Roofs and basements: I am here to tell you, to warn you not to attack these two extremeties of your home at the same time–repairing your roof and cleaning out your basement. One is bad enough, and half of a folly. But the two together is unadulterated madness, and there’s a difference between folly and madness, a qualitative difference. I am here to tell you, be reasonable.
You would think, if you follow convention, that the basement is the worse of the two–the lower depths, the subconscious, the debris of your (and other people’s) lives past; stuff you don’t want, stuff you have abandoned, stuff you have outgrown, stuff you want to forget, even stuff you’re not particularly proud of ( your thesis and dissertation, for example); things and objects that make you sad, that make you wistful, that make you feel angry, that make you flee the dungeon, that brings you face to face with your (and others’) fickleness, impulsiveness, vanity, gullibility, resistance to logic, but also lapsed purity, childlike way with things utterly useless. Stuff, it’s the American way; we have way too much, and our basements are the proof, the dark lace around our domestic tranquility upstairs. Dusty, musty, basements are the graveyards of the rejected. And so when you clean your basement, you come face to face with all, with your past, with stuff which is moldy and grey, crinkled and brittle.
The logic goes that once you clean all that, you will be free, you will have gotten rid of the debris of your past, you will live in the present (whatever that means!). No one thinks about the void which the debris, once taken out and loaded in the dumpster, leaves behind; the eerie darkness of an empty, desolate, dark place, the hum of the boiler the only sound in the vicinity. But that’s what happens too, once the slate is clean, the junk is gone.
Still, that’s tolerable; you can get used to it in time–your basement empty. You can. But cursed is the person who, like me, is seized by hubris, is dying to pick a fight with the gods. Cursed is the person who tries to have the roof and the basement “taken care of” at the same time.
I did not anticipate the strange, unsettled sense that would wash over me when Roofer Fabio and his crew began tearing down my very old, very weathered roof.
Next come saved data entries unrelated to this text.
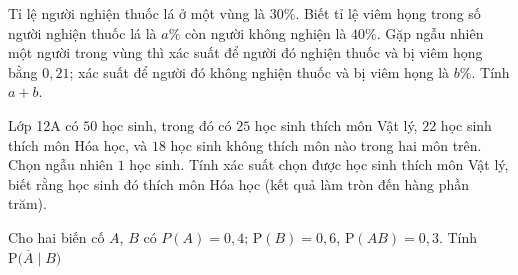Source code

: \begin{bt}%
	Tỉ lệ người nghiện thuốc lá ở một vùng là  $30\%$. Biết tỉ lệ viêm họng trong số người nghiện thuốc lá là $a\%$ còn người không nghiện là $40\%$. Gặp ngẫu nhiên một người trong vùng thì xác suất để người đó nghiện thuốc và bị viêm họng bằng $0{,}21$; xác suất để người đó không nghiện thuốc và bị viêm họng là $b\%$. Tính $a+b$.
\end{bt}

\begin{bt}%
	Lớp 12A có $50$ học sinh, trong đó có $25$ học sinh thích môn Vật lý, $22$ học sinh thích môn Hóa học, và $18$ học sinh không thích môn  nào trong hai môn trên. Chọn ngẫu nhiên $1$ học sinh. Tính xác suất chọn được học sinh thích môn Vật lý, biết rằng học sinh đó thích môn Hóa học (kết quả làm tròn đến hàng phần trăm).
\end{bt}

\begin{bt}%
	Cho hai biến cố $A$, $B$  có $P(A)=0{,}4$; $\mathrm{P}(B)=0{,}6$, $\mathrm{P}(AB)=0{,}3$. Tính $\mathrm{P}\big(\overline{A} \mid B\big)$
\end{bt}


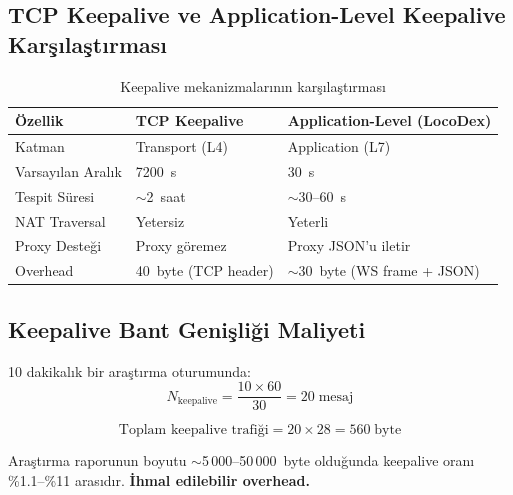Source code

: \subsection{TCP Keepalive ve Application-Level Keepalive Kar\c{s}{\i}la\c{s}t{\i}rmas{\i}}
\label{sec:keepalive-comparison}

\begin{table}[H]
\centering
\caption{Keepalive mekanizmalar{\i}n{\i}n kar\c{s}{\i}la\c{s}t{\i}rmas{\i}}
\label{tab:keepalive}
\begin{tabularx}{\textwidth}{lXX}
\toprule
\color{chapterBlue}\textbf{\"{O}zellik} & \color{chapterBlue}\textbf{TCP Keepalive} & \color{chapterBlue}\textbf{Application-Level (LocoDex)} \\
\midrule
Katman            & Transport (L4) & Application (L7) \\
Varsay{\i}lan Aral{\i}k & 7200~s         & 30~s \\
Tespit S\"{u}resi     & $\sim$2~saat      & $\sim$30--60~s \\
NAT Traversal     & Yetersiz       & Yeterli \\
Proxy Deste\u{g}i     & Proxy g\"{o}remez  & Proxy JSON'u iletir \\
Overhead          & 40~byte (TCP header) & $\sim$30~byte (WS frame + JSON) \\
\bottomrule
\end{tabularx}
\end{table}

\subsection{Keepalive Bant Geni\c{s}li\u{g}i Maliyeti}
\label{sec:keepalive-cost}

10 dakikal{\i}k bir ara\c{s}t{\i}rma oturumunda:
\begin{equation}
\label{eq:keepalive-count}
N_{\mathrm{keepalive}} = \frac{10 \times 60}{30} = 20 \;\text{mesaj}
\end{equation}

\begin{equation}
\label{eq:keepalive-cost}
\text{Toplam keepalive trafi\u{g}i} = 20 \times 28 = 560 \;\text{byte}
\end{equation}

Ara\c{s}t{\i}rma raporunun boyutu $\sim$5\,000--50\,000~byte oldu\u{g}unda keepalive oran{\i} \%1.1--\%11 aras{\i}d{\i}r. \textbf{\.{I}hmal edilebilir overhead.}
There is, I came to realize, a reason why the image of the roof is so pervasive in our parlance: hit the roof, dancing on the roof, but most of all “a roof over one’s head.” That’s the one that stuck for days as the crew tore, and punctured and hammered and laddered, going up and down the ladders, throwing the old shingles down, running the machines, tapping and pounding, thumping their feet, braving the elements. Like basements, roofs are outside our human optic (that word, optic!); outside our daily sphere. But unlike basements, roofs are surfaces of exposure, simple demarcations to hold up the sky, to make sure it does not fall on us or signposts which tell us that when it comes to our roofs we are all on the same level, the great equalizers, the common denominator.
Home: something suspended between the basement and the roof. When your basement is being cleaned and your roof is being stipped, you realize how tenuous everything really is, how narrow the strait, how illusory stability. And that is why I have come to tell you that if you decide to do both together, you run the risk of total exposure, the possibility of the sky above and the void below. Be reasonable. Compartmentalize, go for sequence.
Milosz has written: “It’s not my fault that we are made so, half from disinterested contemplation, half from appetite.” It’s not my fault, I can say, that we are made so, half rootedness, half flight, in the grip of the past and the future–our houses the terrain of the battle these two wage with each other day in and day out. The prosaic advice is, of course, to do one at a time–the roof and then the basement, but we are nothing if not full of folly, even madness, full of paradox and contradiction, seeking peace and serenity (that word!) while hungering after the excitement of the sky, of the earth shaking under our feet and our forehead exposed to the winds, as though the sky, after Darwish, were “the last sky.”